As it raced toward recess, we should be grateful that the Senate did not pass, or even take up, the Accelerating Charitable Efforts Act, which seeks to force charitable donors to give away their wealth sooner rather than later. The proposal, cosponsored by Maine senator Angus King and Iowa senator Charles Grassley, should be set aside permanently. Though it seems at first glance like a modest adjustment to law, the act represents a radical change to the charitable tax deduction, a bedrock of the tax code since the inception of the income tax.
The act would add an entirely new and worrisome principle to the charitable deduction: conditionality. It would require taxpayers contributing to the individual charitable accounts known as donor-advised funds (DAFs) to distribute those funds within 15 years or be barred from receiving a tax deduction. (Note that assets in these accounts already have only one legal purpose: charitable giving.)
The history of tax law regulating charities and charitable giving shows us how the King-Grassley bill could open the door to a wide range of mischief. As an official IRS history puts it, tax treatment of charities and charitable giving have historically been guided by three relatively narrow principles: “First, organizations that operated for charitable purposes were granted exemption from the Federal income tax. Second, charitable organizations were required to be free of private inurement—that is, a charitable organization’s income could not be used to benefit an individual related to the organization. Finally, an income tax deduction for contributions, designed to encourage charitable giving, was developed.”
It’s one thing—and entirely proper—for the IRS to link the tax deduction to donations to bona fide 501(c)(3) nonprofits, screened by the agency for their legitimacy. It’s quite another to require charitable funds to be disbursed within a specific time period. Two of the law’s backers, John Arnold of the John and Laura Arnold Foundation and Ray Madoff of Boston College, argue that this requirement is needed because of the growth of DAFs, whose assets now total almost $40 billion, thanks to an 80 percent increase in contributions to such accounts since 2015. During the same period, DAF grants—disbursed through local community foundations or national financial-management firms such as Fidelity Charitable—have increased as well, totaling more than $25 billion in 2019, a 93 percent increase since 2015. Grant payout rates, moreover, are estimated to be as high as 24 percent.
Critics like Arnold and Madoff worry that these funds are not being distributed quickly enough, and that operating charities may not get the funds they need for immediate or short-term costs. There may be a case for disbursing funds sooner rather than later, but up to now this question has appropriately been left to the donors themselves.

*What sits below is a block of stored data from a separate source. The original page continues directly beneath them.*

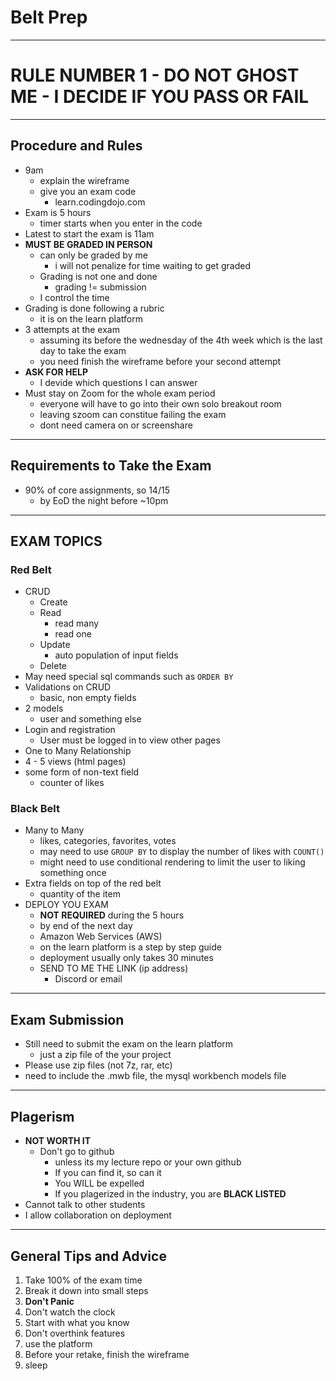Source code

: # Belt Prep

---

# RULE NUMBER 1 - DO NOT GHOST ME - I DECIDE IF YOU PASS OR FAIL

---

## Procedure and Rules

- 9am
  - explain the wireframe
  - give you an exam code
    - learn.codingdojo.com
- Exam is 5 hours
  - timer starts when you enter in the code
- Latest to start the exam is 11am
- **MUST BE GRADED IN PERSON**
  - can only be graded by me
    - i will not penalize for time waiting to get graded
  - Grading is not one and done
    - grading != submission
  - I control the time
- Grading is done following a rubric
  - it is on the learn platform
- 3 attempts at the exam
  - assuming its before the wednesday of the 4th week which is the last day to take the exam
  - you need finish the wireframe before your second attempt
- **ASK FOR HELP**
  - I devide which questions I can answer
- Must stay on Zoom for the whole exam period
  - everyone will have to go into their own solo breakout room
  - leaving szoom can constitue failing the exam
  - dont need camera on or screenshare

---

## Requirements to Take the Exam

- 90% of core assignments, so 14/15
  - by EoD the night before ~10pm

---

## EXAM TOPICS

### Red Belt

- CRUD
  - Create
  - Read
    - read many
    - read one
  - Update
    - auto population of input fields
  - Delete
- May need special sql commands such as `ORDER BY`
- Validations on CRUD
  - basic, non empty fields
- 2 models
  - user and something else
- Login and registration
  - User must be logged in to view other pages
- One to Many Relationship
- 4 - 5 views (html pages)
- some form of non-text field
  - counter of likes

### Black Belt

- Many to Many
  - likes, categories, favorites, votes
  - may need to use `GROUP BY` to display the number of likes with `COUNT()`
  - might need to use conditional rendering to limit the user to liking something once
- Extra fields on top of the red belt
  - quantity of the item
- DEPLOY YOU EXAM
  - **NOT REQUIRED** during the 5 hours
  - by end of the next day
  - Amazon Web Services (AWS)
  - on the learn platform is a step by step guide
  - deployment usually only takes 30 minutes
  - SEND TO ME THE LINK (ip address)
    - Discord or email

---

## Exam Submission

- Still need to submit the exam on the learn platform
  - just a zip file of the your project
- Please use zip files (not 7z, rar, etc)
- need to include the .mwb file, the mysql workbench models file

---

## Plagerism

- **NOT WORTH IT**
  - Don't go to github
    - unless its my lecture repo or your own github
    - If you can find it, so can it
    - You WILL be expelled
    - If you plagerized in the industry, you are **BLACK LISTED**
- Cannot talk to other students
- I allow collaboration on deployment

---

## General Tips and Advice

1. Take 100% of the exam time
2. Break it down into small steps
3. **Don't Panic**
4. Don't watch the clock
5. Start with what you know
6. Don't overthink features
7. use the platform
8. Before your retake, finish the wireframe
9. sleep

Some prefer to set aside funds for the long-term—as with university endowments, for instance. Of course, Arnold and Madoff are free to urge donors to step up the pace of DAF grants. David and Jennifer Risher, for example, founded the “Half my DAF” movement to urge donors to push out half their funds every year, and the movement has gained a following, especially during the pandemic.
But linking the charitable deduction to a 15-year payout is a bridge too far. It’s not hard to see how it can become a slippery slope leading to even more conditions. Serious thinkers on the left are already arguing that tax deductions should be limited to donations to groups that clearly benefit the poor, based on the view that deductions are only justifiable if charitable donations are fundamentally redistributive. Stanford University’s Rob Reich, for instance, is skeptical of the deduction as it applies to churches, the most common type of charitable recipient: “Religious groups look less like public charities and more like mutual benefit societies (i.e., other nonprofit organizations whose supporters are not entitled to tax deductions for their donations).”
Reich makes a fundamental mistake: the tax deduction supports not just charitable giving in a narrow sense but American civil society—our community fabric—which we dare not take for granted.
But whether one agrees with Reich or not, it’s clear that the Accelerating Charitable Efforts Act opens the door to such ideas. If the law can dictate the time period for charitable giving, then, by extension, it can condition the deduction on types of recipients as well. Unpopular ideas supported by nonprofit research groups would be logical targets, as well. Indeed it puts the entire Madisonian project, premised on the protection of minority views, at risk. Arnold–Madoff is a small first step, to be sure—but it opens the door wide.
Those concerned about how much charities receive in donations and how fast they put them to use are free to urge donors to step up the pace of their giving. A better move would be to join the effort to preserve charitable tax breaks for those who don’t itemize their tax returns (90 percent of American households). Doing so would encourage philanthropy without putting its future at risk.